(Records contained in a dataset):
* * * *
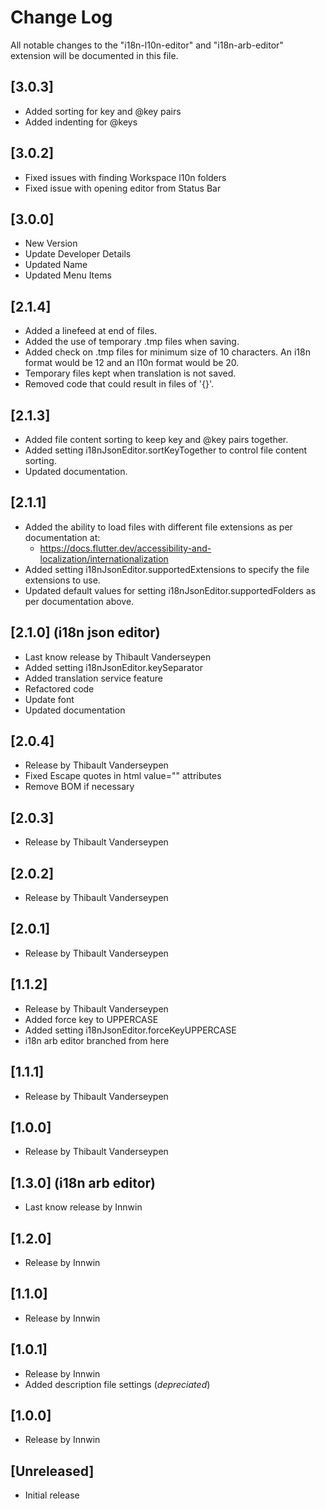 # Change Log

All notable changes to the "i18n-l10n-editor"  and "i18n-arb-editor" extension will be documented in this file.

## [3.0.3]

- Added sorting for key and @key pairs
- Added indenting for @keys
  
## [3.0.2]

- Fixed issues with finding Workspace l10n folders
- Fixed issue with opening editor from Status Bar
  
## [3.0.0]

- New Version
- Update Developer Details
- Updated Name
- Updated Menu Items

## [2.1.4]

- Added a linefeed at end of files.
- Added the use of temporary .tmp files when saving.
- Added check on .tmp files for minimum size of 10 characters. An i18n format would be 12 and an l10n format would be 20.
- Temporary files kept when translation is not saved.
- Removed code that could result in files of '{}'.

## [2.1.3]

- Added file content sorting to keep key and @key pairs together.
- Added setting i18nJsonEditor.sortKeyTogether to control file content sorting.
- Updated documentation.

## [2.1.1]

- Added the ability to load files with different file extensions as per documentation at:
  - <https://docs.flutter.dev/accessibility-and-localization/internationalization>
- Added setting i18nJsonEditor.supportedExtensions to specify the file extensions to use.
- Updated default values for setting i18nJsonEditor.supportedFolders as per documentation above.

## [2.1.0] (i18n json editor)

- Last know release by Thibault Vanderseypen
- Added setting i18nJsonEditor.keySeparator
- Added translation service feature
- Refactored code
- Update font
- Updated documentation

## [2.0.4]

- Release by Thibault Vanderseypen
- Fixed Escape quotes in html value="" attributes
- Remove BOM if necessary

## [2.0.3]

- Release by Thibault Vanderseypen

## [2.0.2]

- Release by Thibault Vanderseypen

## [2.0.1]

- Release by Thibault Vanderseypen

## [1.1.2]

- Release by Thibault Vanderseypen
- Added force key to UPPERCASE
- Added setting i18nJsonEditor.forceKeyUPPERCASE
- i18n arb editor branched from here

## [1.1.1]

- Release by Thibault Vanderseypen

## [1.0.0]

- Release by Thibault Vanderseypen

## [1.3.0] (i18n arb editor)

- Last know release by Innwin

## [1.2.0]

- Release by Innwin

## [1.1.0]

- Release by Innwin

## [1.0.1]

- Release by Innwin
- Added description file settings (*depreciated*)

## [1.0.0]

- Release by Innwin

## [Unreleased]

- Initial release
* * * *
(ABOUT THIS EXERCISE):
Repeat exactly the lines from the one containing "- Added setting i18nJsonEditor.sortKeyTogether" through the last line of the records above, both included, and nothing else.

(YOUR SOLUTION):
- Added setting i18nJsonEditor.sortKeyTogether to control file content sorting.
- Updated documentation.

## [2.1.1]

- Added the ability to load files with different file extensions as per documentation at:
  - <https://docs.flutter.dev/accessibility-and-localization/internationalization>
- Added setting i18nJsonEditor.supportedExtensions to specify the file extensions to use.
- Updated default values for setting i18nJsonEditor.supportedFolders as per documentation above.

## [2.1.0] (i18n json editor)

- Last know release by Thibault Vanderseypen
- Added setting i18nJsonEditor.keySeparator
- Added translation service feature
- Refactored code
- Update font
- Updated documentation

## [2.0.4]

- Release by Thibault Vanderseypen
- Fixed Escape quotes in html value="" attributes
- Remove BOM if necessary

## [2.0.3]

- Release by Thibault Vanderseypen

## [2.0.2]

- Release by Thibault Vanderseypen

## [2.0.1]

- Release by Thibault Vanderseypen

## [1.1.2]

- Release by Thibault Vanderseypen
- Added force key to UPPERCASE
- Added setting i18nJsonEditor.forceKeyUPPERCASE
- i18n arb editor branched from here

## [1.1.1]

- Release by Thibault Vanderseypen

## [1.0.0]

- Release by Thibault Vanderseypen

## [1.3.0] (i18n arb editor)

- Last know release by Innwin

## [1.2.0]

- Release by Innwin

## [1.1.0]

- Release by Innwin

## [1.0.1]

- Release by Innwin
- Added description file settings (*depreciated*)

## [1.0.0]

- Release by Innwin

## [Unreleased]

- Initial release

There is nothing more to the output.